Another source of weakness was the interruption of
agriculture which followed in the train of war. As a rule
the Iroquois spent the winter in hunting deer, but just
as the ground was ready for its crop they began to show
themselves in the parishes near Montreal, picking off
the habitants in their farms on the edge of the forest,
or driving them to the shelter of the stockade. These
forays made it difficult and dangerous to till the soil,
with a corresponding shrinkage in the volume of the crop.
Almost every winter famine was imminent in some part of
the colony, and though spring was welcome for its own
sake, it invariably brought the Iroquois. A third calamity
was the interruption of the fur trade. Ordinarily the
great cargoes descended the Ottawa in fleets of from one
hundred to two hundred canoes. But the savages of the
West well knew that when they embarked with their precious
bales upon a route which was infested by the Iroquois,
they gave hostages to fortune. In case of a battle the
cargo was a handicap, since they must protect it as well
as themselves. In case they were forced to flee for their
lives, they lost the goods which it had cost so much
effort to collect. In these circumstances the tribes of
Michilimackinac would not bring down their furs unless
they felt certain that the whole course of the Ottawa
was free from danger. In seasons when they failed to
come, the colony had nothing to export and penury became
extreme. At best the returns from the fur trade were
precarious. In 1690 and 1693 there were good markets; in
1691 and 1692 there were none at all.

From time to time Frontenac received from France both
money and troops, but neither in sufficient quantity to
place him where he could deal the Iroquois one final
blow.

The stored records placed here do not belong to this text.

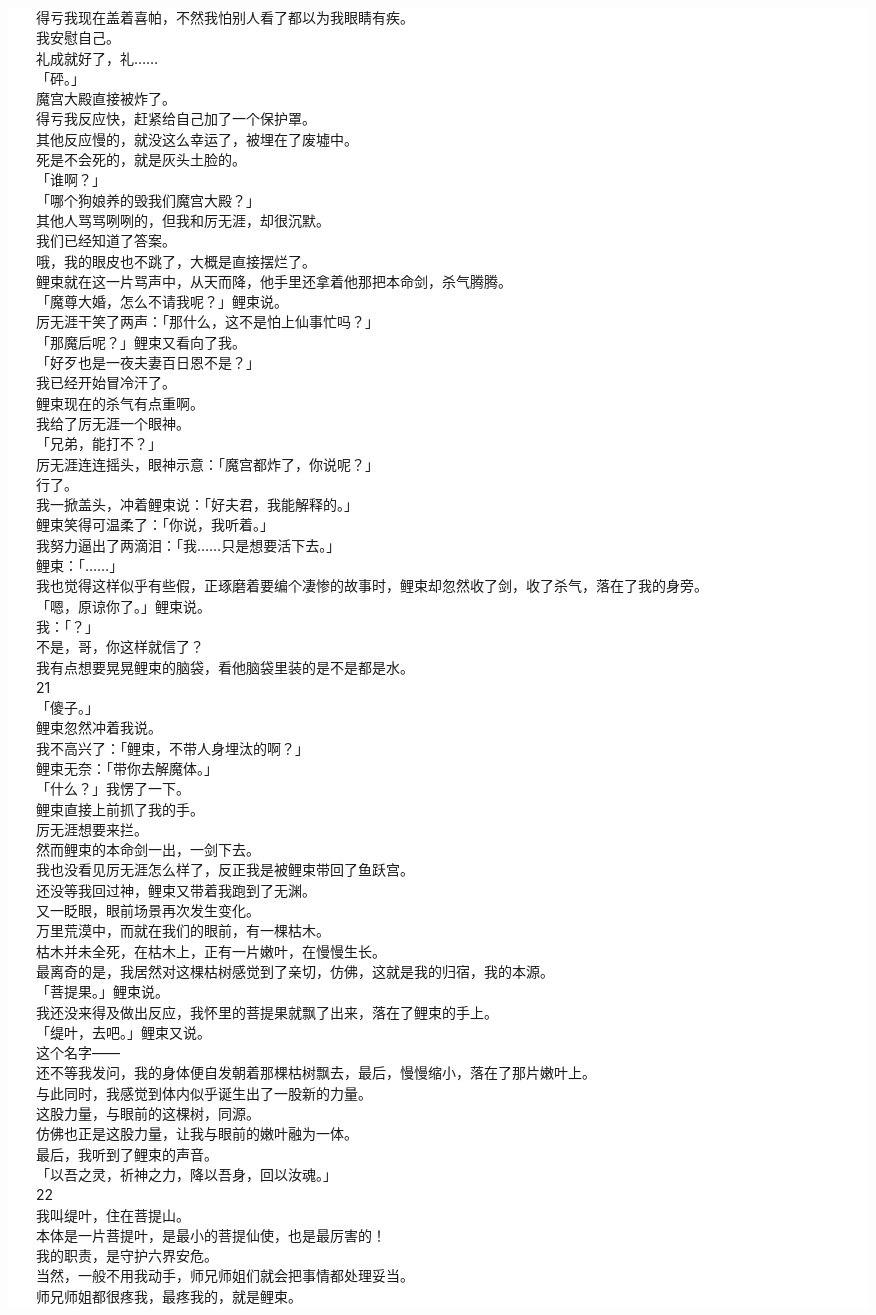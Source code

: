 &emsp;&emsp;得亏我现在盖着喜帕，不然我怕别人看了都以为我眼睛有疾。  
&emsp;&emsp;我安慰自己。  
&emsp;&emsp;礼成就好了，礼……  
&emsp;&emsp;「砰。」  
&emsp;&emsp;魔宫大殿直接被炸了。  
&emsp;&emsp;得亏我反应快，赶紧给自己加了一个保护罩。  
&emsp;&emsp;其他反应慢的，就没这么幸运了，被埋在了废墟中。  
&emsp;&emsp;死是不会死的，就是灰头土脸的。  
&emsp;&emsp;「谁啊？」  
&emsp;&emsp;「哪个狗娘养的毁我们魔宫大殿？」  
&emsp;&emsp;其他人骂骂咧咧的，但我和厉无涯，却很沉默。  
&emsp;&emsp;我们已经知道了答案。  
&emsp;&emsp;哦，我的眼皮也不跳了，大概是直接摆烂了。  
&emsp;&emsp;鲤束就在这一片骂声中，从天而降，他手里还拿着他那把本命剑，杀气腾腾。  
&emsp;&emsp;「魔尊大婚，怎么不请我呢？」鲤束说。  
&emsp;&emsp;厉无涯干笑了两声：「那什么，这不是怕上仙事忙吗？」  
&emsp;&emsp;「那魔后呢？」鲤束又看向了我。  
&emsp;&emsp;「好歹也是一夜夫妻百日恩不是？」  
&emsp;&emsp;我已经开始冒冷汗了。  
&emsp;&emsp;鲤束现在的杀气有点重啊。  
&emsp;&emsp;我给了厉无涯一个眼神。  
&emsp;&emsp;「兄弟，能打不？」  
&emsp;&emsp;厉无涯连连摇头，眼神示意：「魔宫都炸了，你说呢？」  
&emsp;&emsp;行了。  
&emsp;&emsp;我一掀盖头，冲着鲤束说：「好夫君，我能解释的。」  
&emsp;&emsp;鲤束笑得可温柔了：「你说，我听着。」  
&emsp;&emsp;我努力逼出了两滴泪：「我……只是想要活下去。」  
&emsp;&emsp;鲤束：「……」  
&emsp;&emsp;我也觉得这样似乎有些假，正琢磨着要编个凄惨的故事时，鲤束却忽然收了剑，收了杀气，落在了我的身旁。  
&emsp;&emsp;「嗯，原谅你了。」鲤束说。  
&emsp;&emsp;我：「？」  
&emsp;&emsp;不是，哥，你这样就信了？  
&emsp;&emsp;我有点想要晃晃鲤束的脑袋，看他脑袋里装的是不是都是水。  
&emsp;&emsp;21  
&emsp;&emsp;「傻子。」  
&emsp;&emsp;鲤束忽然冲着我说。  
&emsp;&emsp;我不高兴了：「鲤束，不带人身埋汰的啊？」  
&emsp;&emsp;鲤束无奈：「带你去解魔体。」  
&emsp;&emsp;「什么？」我愣了一下。  
&emsp;&emsp;鲤束直接上前抓了我的手。  
&emsp;&emsp;厉无涯想要来拦。  
&emsp;&emsp;然而鲤束的本命剑一出，一剑下去。  
&emsp;&emsp;我也没看见厉无涯怎么样了，反正我是被鲤束带回了鱼跃宫。  
&emsp;&emsp;还没等我回过神，鲤束又带着我跑到了无渊。  
&emsp;&emsp;又一眨眼，眼前场景再次发生变化。  
&emsp;&emsp;万里荒漠中，而就在我们的眼前，有一棵枯木。  
&emsp;&emsp;枯木并未全死，在枯木上，正有一片嫩叶，在慢慢生长。  
&emsp;&emsp;最离奇的是，我居然对这棵枯树感觉到了亲切，仿佛，这就是我的归宿，我的本源。  
&emsp;&emsp;「菩提果。」鲤束说。  
&emsp;&emsp;我还没来得及做出反应，我怀里的菩提果就飘了出来，落在了鲤束的手上。  
&emsp;&emsp;「缇叶，去吧。」鲤束又说。  
&emsp;&emsp;这个名字——  
&emsp;&emsp;还不等我发问，我的身体便自发朝着那棵枯树飘去，最后，慢慢缩小，落在了那片嫩叶上。  
&emsp;&emsp;与此同时，我感觉到体内似乎诞生出了一股新的力量。  
&emsp;&emsp;这股力量，与眼前的这棵树，同源。  
&emsp;&emsp;仿佛也正是这股力量，让我与眼前的嫩叶融为一体。  
&emsp;&emsp;最后，我听到了鲤束的声音。  
&emsp;&emsp;「以吾之灵，祈神之力，降以吾身，回以汝魂。」  
&emsp;&emsp;22  
&emsp;&emsp;我叫缇叶，住在菩提山。  
&emsp;&emsp;本体是一片菩提叶，是最小的菩提仙使，也是最厉害的！  
&emsp;&emsp;我的职责，是守护六界安危。  
&emsp;&emsp;当然，一般不用我动手，师兄师姐们就会把事情都处理妥当。  
&emsp;&emsp;师兄师姐都很疼我，最疼我的，就是鲤束。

Thus one year after another saw a war of skirmishes
and minor raids, sufficiently harassing and weakening to
both sides, but with results which were disappointing
because inconclusive. The hero of this border warfare is
the Canadian habitant, whose farm becomes a fort and
whose gun is never out of reach. Nor did the men of the
colony display more courage than their wives and daughters.
The heroine of New France is the woman who rears from
twelve to twenty children, works in the fields and cooks
by day, and makes garments and teaches the catechism in
the evening. It was a community which approved of early
marriage--a community where boys and girls assumed their
responsibilities very young. Youths of sixteen shouldered
the musket. Madeleine de Vercheres was only fourteen when
she defended her father's fort against the Iroquois with
a garrison of five, which included two boys and a man of
eighty (October 1692).

A detailed chronicle of these raids and counter-raids
would be both long and complicated, but in addition to
the incidents which have been mentioned there remain
three which deserve separate comment--Peter Schuyler's
invasion of Canada in 1691, the activities of the Abnakis
against New England, and Frontenac's invasion of the
Onondaga country in 1696.

We have already seen that in 1690 an attempt was made by
John Schuyler to avenge the massacre at Schenectady. The
results of this effort were insignificant, but its purpose
was not forgotten; and in 1691 the Anglo-Dutch of the
Hudson attempted once more to make their strength felt
on the banks of the St Lawrence. This time the leader
was Peter Schuyler, whose force included a hundred and
twenty English and Dutch, as against the forty who had
attacked Canada in the previous summer. The number of
Indian allies was also larger than on the former occasion,
including both Mohawks and Mohegans. Apart from its
superior numbers and much harder fighting, the second
expedition of the English was similar to the first. Both
followed Lake Champlain and the Richelieu; both reached
Laprairie, opposite Montreal; both were forced to retreat
without doing any great damage to their enemies. There
is this notable difference, however, that the French were
in a much better state of preparation than they had been
during the previous summer. The garrison at Laprairie
now numbered above seven hundred, while a flying squadron
of more than three hundred stood ready to attack the
English on their retreat to the Richelieu. On the whole,
Schuyler was fortunate to escape as lightly as he did.
Forty of his party were killed in a hot battle, but he
made his retreat in good order after inflicting some
losses on the French (August 1, 1691). Although Schuyler's
retreat was skilfully conducted, his original object had
been far more ambitious than to save his men from
extermination. The French missed a chance to injure their
foe more seriously than they had done at Schenectady. At
the same time, this second English invasion was so far
from successful that the New France of Frontenac suffered
no further attack from the side of Albany.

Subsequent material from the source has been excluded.